Roger Hågensen rescator at emsai.net
Sat Feb 5 18:08:32 PST 2011

```On 2011-02-05 17:37, Boris Zbarsky wrote:
> On 2/5/11 1:55 AM, Roger Hågensen wrote:
>> On 2011-02-05 04:39, Boris Zbarsky wrote:
>>> In general, I suspect creating a good definition for the float version
>>> of this API may be hard.
>>
>> Not really, usually it is a number from 0.0 to 1.0, which would map to
>> say the same as 0 to whatever max 64bit is.
>
> Those aren't the same thing, though.
>

(see further down)

>> Depending on the implementation, the simplest is just to do (pseudocode)
>> float=Random(0,\$FFFFFFFFFFFFFFFF)/\$FFFFFFFFFFFFFFFF
>
> That gives you non-uniform distribution, no?  In particular, the
> conversion to float will lead to rounding, and different rounding in
> different parts of the range.  So for example if the result of
> Random() is 2^{50} you will get the same float as you would for
> everything up through 2^{50} + 2^{25} or so (assuming single-precision
> floats), whereas around 0 the range of values that actually ends up 0
> is only about 2^18 because you can end up with subnormals, right?
>

(see even further down)

>> And yes, float issues of rounding and "almost correct but not quite"
>> will also be an issue here.
>
> Indeed; I'm not sure how you can say creating a good definition is
> "not really hard" while leaving this problem unsolved in the "not
> really hard" case... ;)
>

(here we go)

If you really wanted a float, and really wanted minimal issue with float
behavior then creating a random um... mantissa.?... "should" allow a
better 0.0 to 1.0 than the divide shown further up.
I have never tested that though.

>> Float random does not make much sense in crypto.
>
> Indeed.
>
> The question is, do people want cryptographically secure random
> numbers for crypto, or something else?  As you say, we need to
> understand the use cases.
>
> -Boris
>

I suspect that they may not want secure random numbers as much as they
might want secure random data for key generation.
So a uint8 array of say 128bytes would be the same as a 1024bit key.

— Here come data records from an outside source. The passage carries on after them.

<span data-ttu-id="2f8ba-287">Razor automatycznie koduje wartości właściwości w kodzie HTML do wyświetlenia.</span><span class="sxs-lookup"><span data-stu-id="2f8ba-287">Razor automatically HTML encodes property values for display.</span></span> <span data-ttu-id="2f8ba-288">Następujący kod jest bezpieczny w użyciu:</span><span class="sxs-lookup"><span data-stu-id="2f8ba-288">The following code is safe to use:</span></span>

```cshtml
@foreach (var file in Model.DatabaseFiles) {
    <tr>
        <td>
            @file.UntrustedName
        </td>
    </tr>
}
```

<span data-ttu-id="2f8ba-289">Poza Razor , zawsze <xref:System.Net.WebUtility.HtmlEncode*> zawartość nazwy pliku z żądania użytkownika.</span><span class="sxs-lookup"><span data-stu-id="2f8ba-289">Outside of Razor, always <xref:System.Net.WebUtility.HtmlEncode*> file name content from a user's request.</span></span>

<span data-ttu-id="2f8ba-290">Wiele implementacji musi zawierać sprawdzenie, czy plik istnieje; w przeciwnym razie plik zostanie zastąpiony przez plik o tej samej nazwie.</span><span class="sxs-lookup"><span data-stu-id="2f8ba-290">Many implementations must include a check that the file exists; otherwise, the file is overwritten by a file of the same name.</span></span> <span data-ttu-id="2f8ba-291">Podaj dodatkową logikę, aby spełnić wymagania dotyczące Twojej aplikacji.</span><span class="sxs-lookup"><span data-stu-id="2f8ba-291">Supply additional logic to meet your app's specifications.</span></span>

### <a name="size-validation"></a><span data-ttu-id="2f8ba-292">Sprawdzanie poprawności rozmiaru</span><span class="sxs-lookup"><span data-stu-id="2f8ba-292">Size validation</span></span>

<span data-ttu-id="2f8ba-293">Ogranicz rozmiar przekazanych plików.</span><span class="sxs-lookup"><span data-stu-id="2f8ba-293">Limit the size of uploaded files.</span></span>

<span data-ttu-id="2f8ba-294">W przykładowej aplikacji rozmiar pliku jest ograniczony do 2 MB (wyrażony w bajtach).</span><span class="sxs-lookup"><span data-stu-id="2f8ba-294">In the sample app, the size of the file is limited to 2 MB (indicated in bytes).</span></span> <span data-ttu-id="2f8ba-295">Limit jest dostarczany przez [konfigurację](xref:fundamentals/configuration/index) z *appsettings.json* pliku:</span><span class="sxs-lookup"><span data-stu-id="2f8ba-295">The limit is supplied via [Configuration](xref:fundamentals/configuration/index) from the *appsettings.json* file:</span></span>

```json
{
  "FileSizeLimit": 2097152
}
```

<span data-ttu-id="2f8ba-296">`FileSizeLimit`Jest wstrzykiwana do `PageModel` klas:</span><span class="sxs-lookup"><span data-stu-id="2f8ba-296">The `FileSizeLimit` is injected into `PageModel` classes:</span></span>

I can see for example a key being generated like this in a app to
generate a key for a server to use.
I seem to recall that StartSSL.com (I think I've mentioned them before
here?) uses a server side key generation for the private key to be used
with certificates.
With something like Uint8Array getRandomUint8Array(in long length); the
key could be generated client side,
which would mean less server load and faster generation of the key as well.

That's one possible use case I can think of off the top of my head.
The other would be binary passwords or passphrases, but I can't recall
anyone using them (or wanting to use them, besides me)... so... *shrug*...
A key for file/data encryption on the other hand would probably be the
most popular use initially, but I'm just guessing here.

Couldn't the Uint8Array mostly piggyback on whatever certificate code
the browser has? Which is either done by the browser or by a OS API.
In fact leaving the sourcing of the data not specified (besides that it
need to be cryptographically secure/random) because it would be
implementation agnostic and hence future proof.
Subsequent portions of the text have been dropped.